Revenue from the group’s other commercial services segment came in at $62.0 million, a 6.3% increase from $58.3 million a year ago. This was attributable mainly to higher advertising revenue.
Notably, the group’s premises costs for the year fell 25.1% to $48.1 million, while repairs and maintenance costs increased 11.3% to $192.7 million.
Other operating costs also saw a 29.5% spike to $101.6 million, while finance costs increased 25.3% to $4.2 million due primarily to the adoption of SFRS(I) 16, but offset by lower average interest rates.
As a result, group operating profit increased 6.4% to $103.5 million from $97.3 million in FY2018.
Earnings per share for the year came in at 26.07 cents.
As at end-December, cash and cash equivalents stood at $31.4 million.
SBS is proposing a tax-exempt one-tier final dividend of 5.90 cents per ordinary share, 17% lower than the 7.10 cents dividend back in FY2018. The dividend is expected to be paid out on May 12, although subject to shareholders’ approval at the group’s annual general meeting slated to be held on April 23.

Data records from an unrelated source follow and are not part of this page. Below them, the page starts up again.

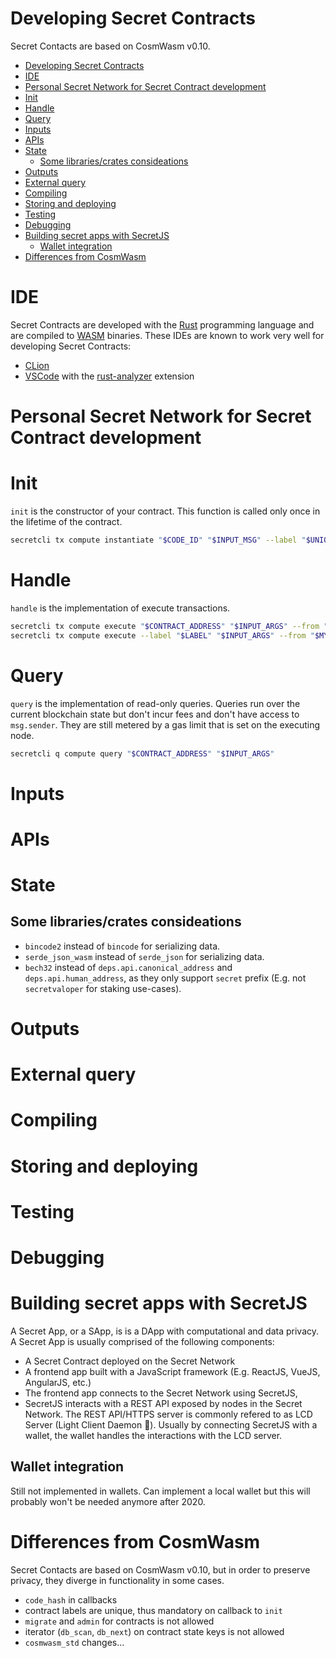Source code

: # Developing Secret Contracts

Secret Contacts are based on CosmWasm v0.10.

- [Developing Secret Contracts](#developing-secret-contracts)
- [IDE](#ide)
- [Personal Secret Network for Secret Contract development](#personal-secret-network-for-secret-contract-development)
- [Init](#init)
- [Handle](#handle)
- [Query](#query)
- [Inputs](#inputs)
- [APIs](#apis)
- [State](#state)
  - [Some libraries/crates consideations](#some-librariescrates-consideations)
- [Outputs](#outputs)
- [External query](#external-query)
- [Compiling](#compiling)
- [Storing and deploying](#storing-and-deploying)
- [Testing](#testing)
- [Debugging](#debugging)
- [Building secret apps with SecretJS](#building-secret-apps-with-secretjs)
  - [Wallet integration](#wallet-integration)
- [Differences from CosmWasm](#differences-from-cosmwasm)

# IDE

Secret Contracts are developed with the [Rust](https://www.rust-lang.org/) programming language and are compiled to [WASM](https://webassembly.org/) binaries.
These IDEs are known to work very well for developing Secret Contracts:

- [CLion](https://www.jetbrains.com/clion/)
- [VSCode](https://code.visualstudio.com/) with the [rust-analyzer](https://rust-analyzer.github.io/) extension

# Personal Secret Network for Secret Contract development

# Init

`init` is the constructor of your contract. This function is called only once in the lifetime of the contract.

```bash
secretcli tx compute instantiate "$CODE_ID" "$INPUT_MSG" --label "$UNIQUE_LABEL" --from "$MY_KEY"
```

# Handle

`handle` is the implementation of execute transactions.

```bash
secretcli tx compute execute "$CONTRACT_ADDRESS" "$INPUT_ARGS" --from "$MY_KEY" # Option A
secretcli tx compute execute --label "$LABEL" "$INPUT_ARGS" --from "$MY_KEY"    # Option B
```

# Query

`query` is the implementation of read-only queries. Queries run over the current blockchain state but don't incur fees and don't have access to `msg.sender`. They are still metered by a gas limit that is set on the executing node.

```bash
secretcli q compute query "$CONTRACT_ADDRESS" "$INPUT_ARGS"
```

# Inputs

# APIs

# State

## Some libraries/crates consideations

- `bincode2` instead of `bincode` for serializing data.
- `serde_json_wasm` instead of `serde_json` for serializing data.
- `bech32` instead of `deps.api.canonical_address` and `deps.api.human_address`, as they only support `secret` prefix (E.g. not `secretvaloper` for staking use-cases).

# Outputs

# External query

# Compiling

# Storing and deploying

# Testing

# Debugging

# Building secret apps with SecretJS

A Secret App, or a SApp, is is a DApp with computational and data privacy.
A Secret App is usually comprised of the following components:

- A Secret Contract deployed on the Secret Network
- A frontend app built with a JavaScript framework (E.g. ReactJS, VueJS, AngularJS, etc.)
- The frontend app connects to the Secret Network using SecretJS,
- SecretJS interacts with a REST API exposed by nodes in the Secret Network. The REST API/HTTPS server is commonly refered to as LCD Server (Light Client Daemon :shrug:). Usually by connecting SecretJS with a wallet, the wallet handles the interactions with the LCD server.

## Wallet integration

Still not implemented in wallets. Can implement a local wallet but this will probably won't be needed anymore after 2020.

# Differences from CosmWasm

Secret Contacts are based on CosmWasm v0.10, but in order to preserve privacy, they diverge in functionality in some cases.

- `code_hash` in callbacks
- contract labels are unique, thus mandatory on callback to `init`
- `migrate` and `admin` for contracts is not allowed
- iterator (`db_scan`, `db_next`) on contract state keys is not allowed
- `cosmwasm_std` changes...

In its outlook statement, SBS says that the Covid-19 virus outbreak is anticipated to be a prolonged one, adding that both the virus and measures to fight it will result in economic slowdown and lower ridership.
The group also flagged that its rail business, in particular, will continue to face rising cost from operations and maintenance.
“Repairs and maintenance costs are expected to increase with the ongoing North East Line and Senkang-Punggol LRT fleet mid-life refurbishment, ageing bus and train fleets and continued investments in predictive maintenance capabilities to enhance service reliability,” says SBS.
“Staff costs are expected to be higher following salary adjustments and increments to retain and attract staff,” it adds.
Shares in SBS Transit closed five cents higher, or 1.4% up, at $3.74 on Thursday before the release of results.